# [Plain-text document sources]
....
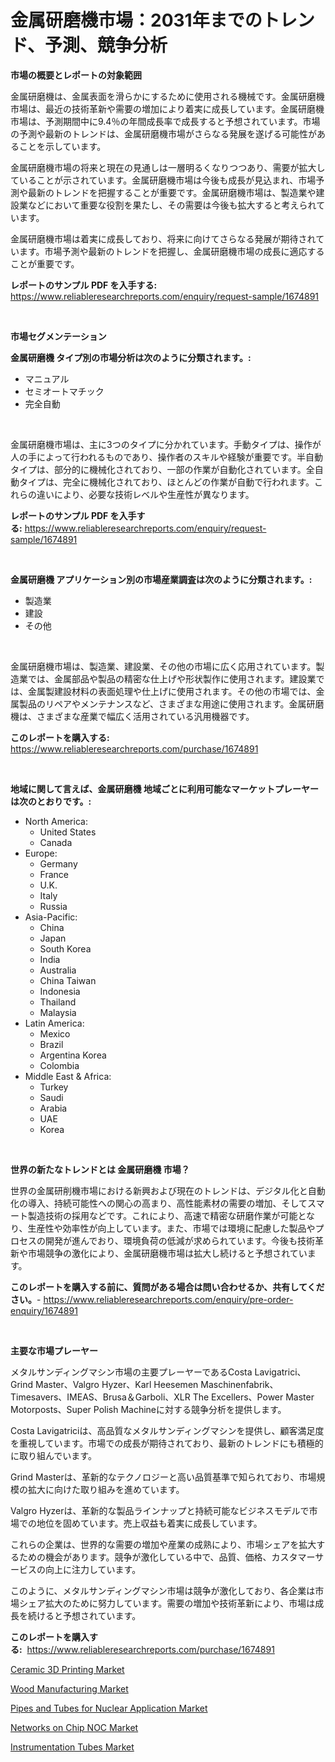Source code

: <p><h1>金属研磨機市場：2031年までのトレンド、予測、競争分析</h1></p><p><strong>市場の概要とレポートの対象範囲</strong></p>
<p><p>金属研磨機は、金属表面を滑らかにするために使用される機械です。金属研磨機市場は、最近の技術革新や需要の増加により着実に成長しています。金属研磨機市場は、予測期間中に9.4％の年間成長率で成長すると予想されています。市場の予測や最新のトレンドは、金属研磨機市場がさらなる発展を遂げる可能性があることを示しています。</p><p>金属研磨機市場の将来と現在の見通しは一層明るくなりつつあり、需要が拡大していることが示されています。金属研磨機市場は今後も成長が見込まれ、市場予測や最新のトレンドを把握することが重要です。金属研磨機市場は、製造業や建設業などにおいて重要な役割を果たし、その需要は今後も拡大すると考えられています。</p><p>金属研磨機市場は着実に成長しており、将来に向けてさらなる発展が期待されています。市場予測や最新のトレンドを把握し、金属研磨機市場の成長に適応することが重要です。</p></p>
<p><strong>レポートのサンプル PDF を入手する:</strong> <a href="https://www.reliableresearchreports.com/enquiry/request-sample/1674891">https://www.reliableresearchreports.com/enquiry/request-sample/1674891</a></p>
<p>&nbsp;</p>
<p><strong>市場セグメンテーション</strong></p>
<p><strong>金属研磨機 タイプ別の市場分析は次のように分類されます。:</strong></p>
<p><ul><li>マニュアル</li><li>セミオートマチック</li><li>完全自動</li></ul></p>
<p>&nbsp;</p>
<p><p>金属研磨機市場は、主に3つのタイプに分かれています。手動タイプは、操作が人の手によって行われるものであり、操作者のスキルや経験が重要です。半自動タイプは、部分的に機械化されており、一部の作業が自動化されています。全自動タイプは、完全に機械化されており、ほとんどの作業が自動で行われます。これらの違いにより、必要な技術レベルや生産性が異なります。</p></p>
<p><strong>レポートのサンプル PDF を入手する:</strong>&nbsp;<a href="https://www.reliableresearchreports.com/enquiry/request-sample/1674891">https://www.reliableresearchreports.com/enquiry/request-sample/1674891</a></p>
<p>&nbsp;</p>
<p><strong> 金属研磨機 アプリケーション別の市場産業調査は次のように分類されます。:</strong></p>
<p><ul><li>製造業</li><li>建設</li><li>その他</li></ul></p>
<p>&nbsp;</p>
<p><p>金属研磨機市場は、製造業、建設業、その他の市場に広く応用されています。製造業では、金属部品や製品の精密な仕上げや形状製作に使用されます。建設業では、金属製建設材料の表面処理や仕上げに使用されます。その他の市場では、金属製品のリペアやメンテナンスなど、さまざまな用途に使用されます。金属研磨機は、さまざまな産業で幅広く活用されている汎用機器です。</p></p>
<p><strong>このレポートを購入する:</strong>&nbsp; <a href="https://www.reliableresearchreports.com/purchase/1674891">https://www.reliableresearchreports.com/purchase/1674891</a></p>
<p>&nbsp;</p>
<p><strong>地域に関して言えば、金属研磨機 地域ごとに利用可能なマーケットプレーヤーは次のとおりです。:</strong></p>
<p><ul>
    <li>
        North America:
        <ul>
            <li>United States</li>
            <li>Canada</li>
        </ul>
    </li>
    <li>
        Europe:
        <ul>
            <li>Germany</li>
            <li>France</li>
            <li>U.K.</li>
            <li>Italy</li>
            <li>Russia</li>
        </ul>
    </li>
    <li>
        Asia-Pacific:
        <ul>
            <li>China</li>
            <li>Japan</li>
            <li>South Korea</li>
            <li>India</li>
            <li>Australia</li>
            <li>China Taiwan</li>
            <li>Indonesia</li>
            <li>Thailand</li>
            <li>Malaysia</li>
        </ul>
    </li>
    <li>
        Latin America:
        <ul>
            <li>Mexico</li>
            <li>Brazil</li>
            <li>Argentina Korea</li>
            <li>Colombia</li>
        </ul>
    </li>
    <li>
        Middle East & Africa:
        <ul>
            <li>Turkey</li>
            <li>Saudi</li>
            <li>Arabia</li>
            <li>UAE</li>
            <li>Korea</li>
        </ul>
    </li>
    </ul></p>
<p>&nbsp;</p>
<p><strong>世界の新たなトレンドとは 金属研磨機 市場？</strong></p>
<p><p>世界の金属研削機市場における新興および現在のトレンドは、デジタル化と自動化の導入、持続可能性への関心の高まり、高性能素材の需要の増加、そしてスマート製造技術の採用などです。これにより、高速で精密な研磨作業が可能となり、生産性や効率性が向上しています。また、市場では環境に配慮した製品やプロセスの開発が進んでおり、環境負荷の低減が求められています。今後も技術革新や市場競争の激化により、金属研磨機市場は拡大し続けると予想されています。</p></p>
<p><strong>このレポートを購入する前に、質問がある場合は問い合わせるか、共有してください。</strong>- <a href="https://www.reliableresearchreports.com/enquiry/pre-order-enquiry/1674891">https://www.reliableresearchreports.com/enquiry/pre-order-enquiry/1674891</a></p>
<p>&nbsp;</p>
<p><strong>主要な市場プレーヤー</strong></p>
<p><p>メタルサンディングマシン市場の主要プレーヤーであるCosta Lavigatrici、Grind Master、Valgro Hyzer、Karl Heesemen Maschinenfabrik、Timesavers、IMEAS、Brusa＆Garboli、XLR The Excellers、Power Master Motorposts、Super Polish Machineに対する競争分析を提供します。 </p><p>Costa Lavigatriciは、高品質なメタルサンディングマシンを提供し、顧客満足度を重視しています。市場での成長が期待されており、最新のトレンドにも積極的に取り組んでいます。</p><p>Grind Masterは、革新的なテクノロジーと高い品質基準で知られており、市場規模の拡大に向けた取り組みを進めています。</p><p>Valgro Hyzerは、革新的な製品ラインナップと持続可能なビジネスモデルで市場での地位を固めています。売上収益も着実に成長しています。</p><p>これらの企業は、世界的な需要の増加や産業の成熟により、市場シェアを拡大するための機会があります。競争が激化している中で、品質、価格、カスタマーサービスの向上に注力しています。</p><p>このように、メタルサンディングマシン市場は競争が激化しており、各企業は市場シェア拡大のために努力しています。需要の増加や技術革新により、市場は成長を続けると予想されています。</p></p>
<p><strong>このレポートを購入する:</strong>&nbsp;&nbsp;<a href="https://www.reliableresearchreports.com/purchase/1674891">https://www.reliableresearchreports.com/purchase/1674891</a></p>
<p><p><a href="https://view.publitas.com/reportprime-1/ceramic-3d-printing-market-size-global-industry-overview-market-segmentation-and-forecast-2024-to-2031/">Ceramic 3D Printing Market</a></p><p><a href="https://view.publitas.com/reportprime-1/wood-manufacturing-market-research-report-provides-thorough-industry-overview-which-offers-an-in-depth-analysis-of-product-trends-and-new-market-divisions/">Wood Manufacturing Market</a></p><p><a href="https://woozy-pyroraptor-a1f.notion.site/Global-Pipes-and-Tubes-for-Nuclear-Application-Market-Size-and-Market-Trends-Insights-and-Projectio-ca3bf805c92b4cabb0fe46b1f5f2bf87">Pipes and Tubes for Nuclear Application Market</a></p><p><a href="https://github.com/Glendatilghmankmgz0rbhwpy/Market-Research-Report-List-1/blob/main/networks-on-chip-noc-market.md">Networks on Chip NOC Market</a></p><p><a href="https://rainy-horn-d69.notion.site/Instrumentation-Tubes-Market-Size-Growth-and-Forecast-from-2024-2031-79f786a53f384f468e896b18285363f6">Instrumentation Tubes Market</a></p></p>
....
# [Goal of the exercise]
Look over the records above and filter for each line with the word "request".

# [Solution for this task]
<p><strong>レポートのサンプル PDF を入手する:</strong> <a href="https://www.reliableresearchreports.com/enquiry/request-sample/1674891">https://www.reliableresearchreports.com/enquiry/request-sample/1674891</a></p>
<p><strong>レポートのサンプル PDF を入手する:</strong>&nbsp;<a href="https://www.reliableresearchreports.com/enquiry/request-sample/1674891">https://www.reliableresearchreports.com/enquiry/request-sample/1674891</a></p>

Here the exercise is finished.